Reconstitution par Jacques Coularou, d'après les fouilles de Henri Canet et de Jean-Louis Roudil, du village néolithique de Cambous.

Là aussi, en une trentaine d’années, les fouilles permettent de dégager sur un hectare deux groupes de constructions où s’agglutinent 8 à 10 cabanes longilignes à absides dont les murs épais ont pu protéger des dépôts riches en vestiges (outillage en silex et en os, parures, céramiques). Chantiers et études sont effectués en relation avec l’archéologue J.-L. Roudil (CNRS-Montpellier, 1932-2016) et la Société Languedocienne de Préhistoire qui va gérer et animer ce qui devient l’archéo-site de Cambous en 1976, pôle d’animation culturel et scientifique accueillant chaque année quelques milliers de visiteurs dont un tiers de scolaires, et divers programmes de recherches (reconstitution d’un habitat en 2008, travail des silex et des céramiques depuis 2010, métallurgie du cuivre depuis 2018). 

Professeur en 6e de transition au collège Saint Jean-Baptiste de la Salle, Frère Henri Canet se fait aider par des amis bénévoles, fonde un club archéologique et emmène avec sa 2CV des petits groupes d’élèves les mercredis et samedis pour les initier à l’exploration scientifique.

Auteur d’articles de référence, guide et conférencier apprécié, le Frère Henri demeure jusqu’à son départ de Montpellier en 2001, l’autorité morale et familière du site de Cambous. 

Dans le champ de l’éducation à la recherche historique et scientifique, l’archéologie est une école de rigueur permettant d’acquérir quelques-unes des clés de la fabrique de l’histoire.
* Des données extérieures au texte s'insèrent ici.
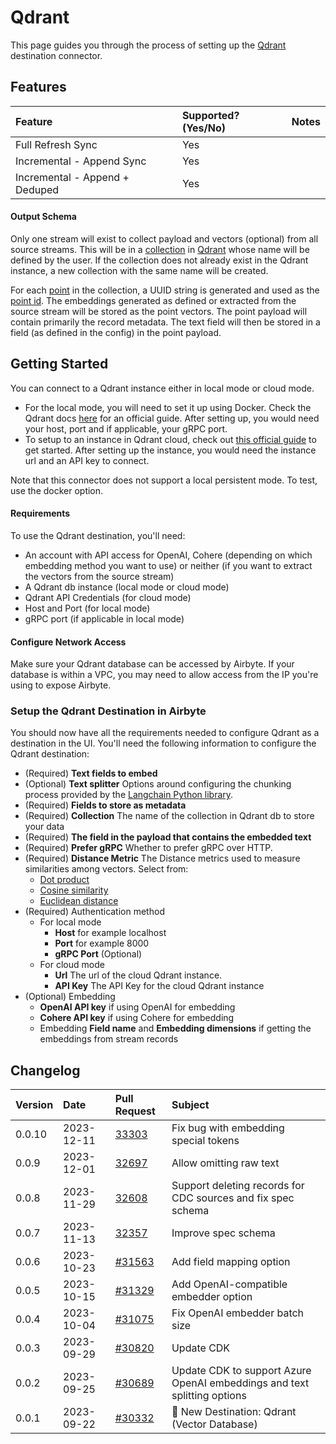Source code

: # Qdrant

This page guides you through the process of setting up the
[Qdrant](https://qdrant.tech/documentation/) destination connector.

## Features

| Feature                        | Supported?\(Yes/No\) | Notes |
| :----------------------------- | :------------------- | :---- |
| Full Refresh Sync              | Yes                  |       |
| Incremental - Append Sync      | Yes                  |       |
| Incremental - Append + Deduped | Yes                  |       |

#### Output Schema

Only one stream will exist to collect payload and vectors (optional) from all source streams. This
will be in a [collection](https://qdrant.tech/documentation/concepts/collections/) in
[Qdrant](https://qdrant.tech/documentation/) whose name will be defined by the user. If the
collection does not already exist in the Qdrant instance, a new collection with the same name will
be created.

For each [point](https://qdrant.tech/documentation/concepts/points/) in the collection, a UUID
string is generated and used as the
[point id](https://qdrant.tech/documentation/concepts/points/#point-ids). The embeddings generated
as defined or extracted from the source stream will be stored as the point vectors. The point
payload will contain primarily the record metadata. The text field will then be stored in a field
(as defined in the config) in the point payload.

## Getting Started

You can connect to a Qdrant instance either in local mode or cloud mode.

- For the local mode, you will need to set it up using Docker. Check the Qdrant docs
  [here](https://qdrant.tech/documentation/guides/installation/#docker) for an official guide. After
  setting up, you would need your host, port and if applicable, your gRPC port.
- To setup to an instance in Qdrant cloud, check out
  [this official guide](https://qdrant.tech/documentation/cloud/) to get started. After setting up
  the instance, you would need the instance url and an API key to connect.

Note that this connector does not support a local persistent mode. To test, use the docker option.

#### Requirements

To use the Qdrant destination, you'll need:

- An account with API access for OpenAI, Cohere (depending on which embedding method you want to
  use) or neither (if you want to extract the vectors from the source stream)
- A Qdrant db instance (local mode or cloud mode)
- Qdrant API Credentials (for cloud mode)
- Host and Port (for local mode)
- gRPC port (if applicable in local mode)

#### Configure Network Access

Make sure your Qdrant database can be accessed by Airbyte. If your database is within a VPC, you may
need to allow access from the IP you're using to expose Airbyte.

### Setup the Qdrant Destination in Airbyte

You should now have all the requirements needed to configure Qdrant as a destination in the UI.
You'll need the following information to configure the Qdrant destination:

- (Required) **Text fields to embed**
- (Optional) **Text splitter** Options around configuring the chunking process provided by the
  [Langchain Python library](https://python.langchain.com/docs/get_started/introduction).
- (Required) **Fields to store as metadata**
- (Required) **Collection** The name of the collection in Qdrant db to store your data
- (Required) **The field in the payload that contains the embedded text**
- (Required) **Prefer gRPC** Whether to prefer gRPC over HTTP.
- (Required) **Distance Metric** The Distance metrics used to measure similarities among vectors.
  Select from:
  - [Dot product](https://en.wikipedia.org/wiki/Dot_product)
  - [Cosine similarity](https://en.wikipedia.org/wiki/Cosine_similarity)
  - [Euclidean distance](https://en.wikipedia.org/wiki/Euclidean_distance)
- (Required) Authentication method
  - For local mode
    - **Host** for example localhost
    - **Port** for example 8000
    - **gRPC Port** (Optional)
  - For cloud mode
    - **Url** The url of the cloud Qdrant instance.
    - **API Key** The API Key for the cloud Qdrant instance
- (Optional) Embedding
  - **OpenAI API key** if using OpenAI for embedding
  - **Cohere API key** if using Cohere for embedding
  - Embedding **Field name** and **Embedding dimensions** if getting the embeddings from stream
    records

## Changelog

| Version | Date       | Pull Request                                              | Subject                                                                  |
| :------ | :--------- | :-------------------------------------------------------- | :----------------------------------------------------------------------- |
| 0.0.10  | 2023-12-11 | [33303](https://github.com/airbytehq/airbyte/pull/33303)  | Fix bug with embedding special tokens                                    |
| 0.0.9   | 2023-12-01 | [32697](https://github.com/airbytehq/airbyte/pull/32697)  | Allow omitting raw text                                                  |
| 0.0.8   | 2023-11-29 | [32608](https://github.com/airbytehq/airbyte/pull/32608)  | Support deleting records for CDC sources and fix spec schema             |
| 0.0.7   | 2023-11-13 | [32357](https://github.com/airbytehq/airbyte/pull/32357)  | Improve spec schema                                                      |
| 0.0.6   | 2023-10-23 | [#31563](https://github.com/airbytehq/airbyte/pull/31563) | Add field mapping option                                                 |
| 0.0.5   | 2023-10-15 | [#31329](https://github.com/airbytehq/airbyte/pull/31329) | Add OpenAI-compatible embedder option                                    |
| 0.0.4   | 2023-10-04 | [#31075](https://github.com/airbytehq/airbyte/pull/31075) | Fix OpenAI embedder batch size                                           |
| 0.0.3   | 2023-09-29 | [#30820](https://github.com/airbytehq/airbyte/pull/30820) | Update CDK                                                               |
| 0.0.2   | 2023-09-25 | [#30689](https://github.com/airbytehq/airbyte/pull/30689) | Update CDK to support Azure OpenAI embeddings and text splitting options |
| 0.0.1   | 2023-09-22 | [#30332](https://github.com/airbytehq/airbyte/pull/30332) | 🎉 New Destination: Qdrant (Vector Database)                             |
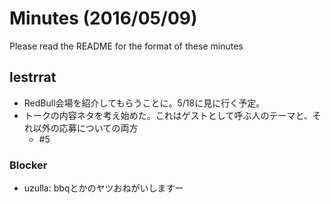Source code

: # Minutes (2016/05/09)

Please read the README for the format of these minutes

## lestrrat

* RedBull会場を紹介してもらうことに。5/18に見に行く予定。
* トークの内容ネタを考え始めた。これはゲストとして呼ぶ人のテーマと、それ以外の応募についての両方
  * #5

### Blocker

* uzulla: bbqとかのヤツおねがいしますー
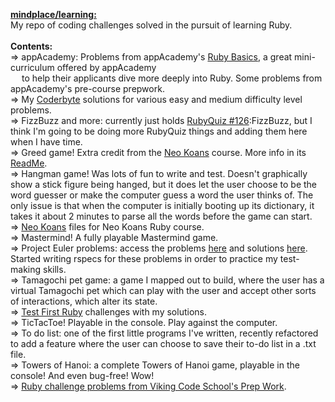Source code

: <b><u>mindplace/learning:</b></u> <br />
My repo of coding challenges solved in the pursuit of learning Ruby. <br />
<br />
<b>Contents:</b> <br />
=> appAcademy: Problems from appAcademy's [Ruby Basics](http://prepwork.appacademy.io/mini-curriculum/), a great mini-curriculum offered by appAcademy<br /> 
&emsp; to help their applicants dive more deeply into Ruby. Some problems from appAcademy's pre-course prepwork. 
<br />
=> My [Coderbyte](https://coderbyte.com/) solutions for various easy and medium difficulty level problems. 
<br />
=> FizzBuzz and more: currently just holds [RubyQuiz #126](http://rubyquiz.com/quiz126.html):FizzBuzz, but I think I'm going to be doing more RubyQuiz things and 
adding them here when I have time. 
<br />
=> Greed game! Extra credit from the [Neo Koans](http://www.rubykoans.com/) course. More info in its [ReadMe](https://github.com/mindplace/learning/tree/master/Greed%20game).
<br />
=> Hangman game! Was lots of fun to write and test. Doesn't graphically show a stick figure being hanged, but it does
let the user choose to be the word guesser or make the computer guess a word the user thinks of. The only issue
is that when the computer is initially booting up its dictionary, it takes it about 2 minutes to parse all the 
words before the game can start. 
<br />
=> [Neo Koans](http://www.rubykoans.com/) files for Neo Koans Ruby course. 
<br />
=> Mastermind! A fully playable Mastermind game. 
<br />
=> Project Euler problems: access the problems [here](https://projecteuler.net/archives) and solutions [here](https://code.google.com/p/projecteuler-solutions/wiki/ProjectEulerSolutions).
Started writing rspecs for these problems in order to practice my test-making skills. 
<br />
=> Tamagochi pet game: a game I mapped out to build, where the user has a virtual Tamagochi pet which can play with the user and accept
other sorts of interactions, which alter its state. 
<br />
=> [Test First Ruby](http://testfirst.org/learn_ruby) challenges with my solutions.
<br />
=> TicTacToe! Playable in the console. Play against the computer. 
<br />
=> To do list: one of the first little programs I've written, recently refactored to add a feature where the user can choose to save their
to-do list in a .txt file.
<br /> 
=> Towers of Hanoi: a complete Towers of Hanoi game, playable in the console! And even bug-free! Wow!
<br />
=> [Ruby challenge problems from Viking Code School's Prep Work](http://www.vikingcodeschool.com/web-markup-and-coding/level-up-your-ruby-judo).


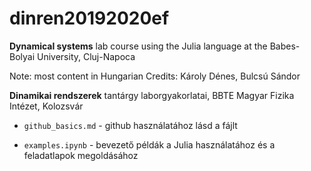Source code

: # dinren20192020ef

**Dynamical systems** lab course using the Julia language at the Babes-Bolyai University, Cluj-Napoca

Note: most content in Hungarian
Credits: Károly Dénes, Bulcsú Sándor


**Dinamikai rendszerek** tantárgy laborgyakorlatai, BBTE Magyar Fizika Intézet, Kolozsvár

* `github_basics.md` - github használatához lásd a  fájlt

* `examples.ipynb` - bevezető példák a Julia használatához és a feladatlapok megoldásához

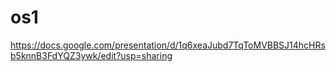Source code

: # os1


https://docs.google.com/presentation/d/1q6xeaJubd7TqToMVBBSJ14hcHRsb5knnB3FdYQZ3ywk/edit?usp=sharing
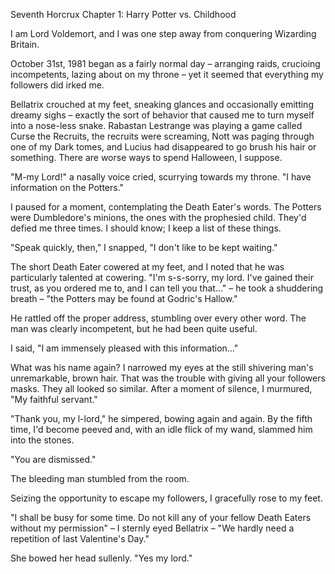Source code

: Seventh Horcrux
Chapter 1: Harry Potter vs. Childhood​

I am Lord Voldemort, and I was one step away from conquering Wizarding Britain.

October 31st, 1981 began as a fairly normal day – arranging raids, crucioing incompetents, lazing about on my throne – yet it seemed that everything my followers did irked me.

Bellatrix crouched at my feet, sneaking glances and occasionally emitting dreamy sighs – exactly the sort of behavior that caused me to turn myself into a nose-less snake. Rabastan Lestrange was playing a game called Curse the Recruits, the recruits were screaming, Nott was paging through one of my Dark tomes, and Lucius had disappeared to go brush his hair or something. There are worse ways to spend Halloween, I suppose.

"M-my Lord!" a nasally voice cried, scurrying towards my throne. "I have information on the Potters."

I paused for a moment, contemplating the Death Eater's words. The Potters were Dumbledore's minions, the ones with the prophesied child. They'd defied me three times. I should know; I keep a list of these things.

"Speak quickly, then," I snapped, "I don't like to be kept waiting."

The short Death Eater cowered at my feet, and I noted that he was particularly talented at cowering.
"I'm s-s-sorry, my lord. I've gained their trust, as you ordered me to, and I can tell you that…" – he took a shuddering breath – "the Potters may be found at Godric's Hallow."

He rattled off the proper address, stumbling over every other word. The man was clearly incompetent, but he had been quite useful.

I said, "I am immensely pleased with this information…"

What was his name again? I narrowed my eyes at the still shivering man's unremarkable, brown hair. That was the trouble with giving all your followers masks. They all looked so similar. After a moment of silence, I murmured, "My faithful servant."

"Thank you, my l-lord," he simpered, bowing again and again. By the fifth time, I'd become peeved and, with an idle flick of my wand, slammed him into the stones.

"You are dismissed."

The bleeding man stumbled from the room.

Seizing the opportunity to escape my followers, I gracefully rose to my feet.

"I shall be busy for some time. Do not kill any of your fellow Death Eaters without my permission" – I sternly eyed Bellatrix – "We hardly need a repetition of last Valentine's Day."

She bowed her head sullenly. "Yes my lord."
Elle bénéficie de cet élan immodéré que suscite l’idée de « chasse au trésor », qu’elle discipline en mettant l’imagination au service de l’intelligence des sociétés anciennes. Clubs, sorties et séjours archéologiques scolaires, en rendant le lointain passé plus familier permettent aussi de mieux apprivoiser le présent !

Bruno Mellet


Éléments de bibliographie

  • CANET (H.). - Éléments de connaissance sur la technique de construction de l’habitat fontbuxien de Cambous à Viols-en-Laval (Hérault). In : L’évolution de la construction à sec dans l’habitat en Languedoc du Néolithique à la période contemporaine. Journées d’étude de Viols-le-Fort, 1982. 1983. p. 34-37 (L’architecture vernaculaire, suppl. 3).
  • CANET (H.). - Le Village chalcolithique de Cambous à Viols-en-Laval, Hérault : la cabane III, Archéologie en Languedoc, tome 3, 1988, p. 83-103.
  • CANET (H.) et ROUDIL (J.-L.). - Le village chalcolithique de Cambous (Viols-en-Laval, Hérault). Gallia Préhistoire, XXI, 1, 1978, p.143-183
  • CANET (H.) et ROUDIL (J.-L.). - Cambous : village préhistorique, Viols-en-Laval Hérault. Montpellier, SLP, 1992. 35p.